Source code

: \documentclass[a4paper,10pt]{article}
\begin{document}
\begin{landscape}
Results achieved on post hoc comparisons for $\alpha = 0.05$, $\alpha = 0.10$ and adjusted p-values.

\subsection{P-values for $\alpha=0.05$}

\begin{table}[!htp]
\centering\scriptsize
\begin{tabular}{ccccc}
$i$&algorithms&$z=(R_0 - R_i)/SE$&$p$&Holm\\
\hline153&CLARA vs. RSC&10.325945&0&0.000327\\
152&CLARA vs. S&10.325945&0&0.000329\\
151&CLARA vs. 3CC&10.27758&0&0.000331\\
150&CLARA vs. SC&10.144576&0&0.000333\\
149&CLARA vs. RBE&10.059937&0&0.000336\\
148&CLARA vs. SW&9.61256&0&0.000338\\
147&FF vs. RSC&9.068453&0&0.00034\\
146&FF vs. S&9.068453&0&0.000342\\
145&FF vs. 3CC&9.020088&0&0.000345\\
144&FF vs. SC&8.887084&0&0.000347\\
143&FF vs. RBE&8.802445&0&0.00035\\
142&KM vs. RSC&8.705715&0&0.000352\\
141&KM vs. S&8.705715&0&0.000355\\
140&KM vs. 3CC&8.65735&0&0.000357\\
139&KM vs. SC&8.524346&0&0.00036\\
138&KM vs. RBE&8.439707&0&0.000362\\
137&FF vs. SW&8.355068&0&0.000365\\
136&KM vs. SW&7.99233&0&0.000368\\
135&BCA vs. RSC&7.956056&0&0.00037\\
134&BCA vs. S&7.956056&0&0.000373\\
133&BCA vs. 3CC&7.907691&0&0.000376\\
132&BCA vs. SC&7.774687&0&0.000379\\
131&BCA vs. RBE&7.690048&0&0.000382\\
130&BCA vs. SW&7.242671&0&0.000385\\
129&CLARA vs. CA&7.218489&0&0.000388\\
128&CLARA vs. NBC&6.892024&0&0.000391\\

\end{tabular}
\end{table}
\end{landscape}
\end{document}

********************

Exercise prompt:
The answer must be every entry, reproduced exactly.

Completed exercise:
Source code

: \documentclass[a4paper,10pt]{article}
\begin{document}
\begin{landscape}
Results achieved on post hoc comparisons for $\alpha = 0.05$, $\alpha = 0.10$ and adjusted p-values.

\subsection{P-values for $\alpha=0.05$}

\begin{table}[!htp]
\centering\scriptsize
\begin{tabular}{ccccc}
$i$&algorithms&$z=(R_0 - R_i)/SE$&$p$&Holm\\
\hline153&CLARA vs. RSC&10.325945&0&0.000327\\
152&CLARA vs. S&10.325945&0&0.000329\\
151&CLARA vs. 3CC&10.27758&0&0.000331\\
150&CLARA vs. SC&10.144576&0&0.000333\\
149&CLARA vs. RBE&10.059937&0&0.000336\\
148&CLARA vs. SW&9.61256&0&0.000338\\
147&FF vs. RSC&9.068453&0&0.00034\\
146&FF vs. S&9.068453&0&0.000342\\
145&FF vs. 3CC&9.020088&0&0.000345\\
144&FF vs. SC&8.887084&0&0.000347\\
143&FF vs. RBE&8.802445&0&0.00035\\
142&KM vs. RSC&8.705715&0&0.000352\\
141&KM vs. S&8.705715&0&0.000355\\
140&KM vs. 3CC&8.65735&0&0.000357\\
139&KM vs. SC&8.524346&0&0.00036\\
138&KM vs. RBE&8.439707&0&0.000362\\
137&FF vs. SW&8.355068&0&0.000365\\
136&KM vs. SW&7.99233&0&0.000368\\
135&BCA vs. RSC&7.956056&0&0.00037\\
134&BCA vs. S&7.956056&0&0.000373\\
133&BCA vs. 3CC&7.907691&0&0.000376\\
132&BCA vs. SC&7.774687&0&0.000379\\
131&BCA vs. RBE&7.690048&0&0.000382\\
130&BCA vs. SW&7.242671&0&0.000385\\
129&CLARA vs. CA&7.218489&0&0.000388\\
128&CLARA vs. NBC&6.892024&0&0.000391\\

\end{tabular}
\end{table}
\end{landscape}
\end{document}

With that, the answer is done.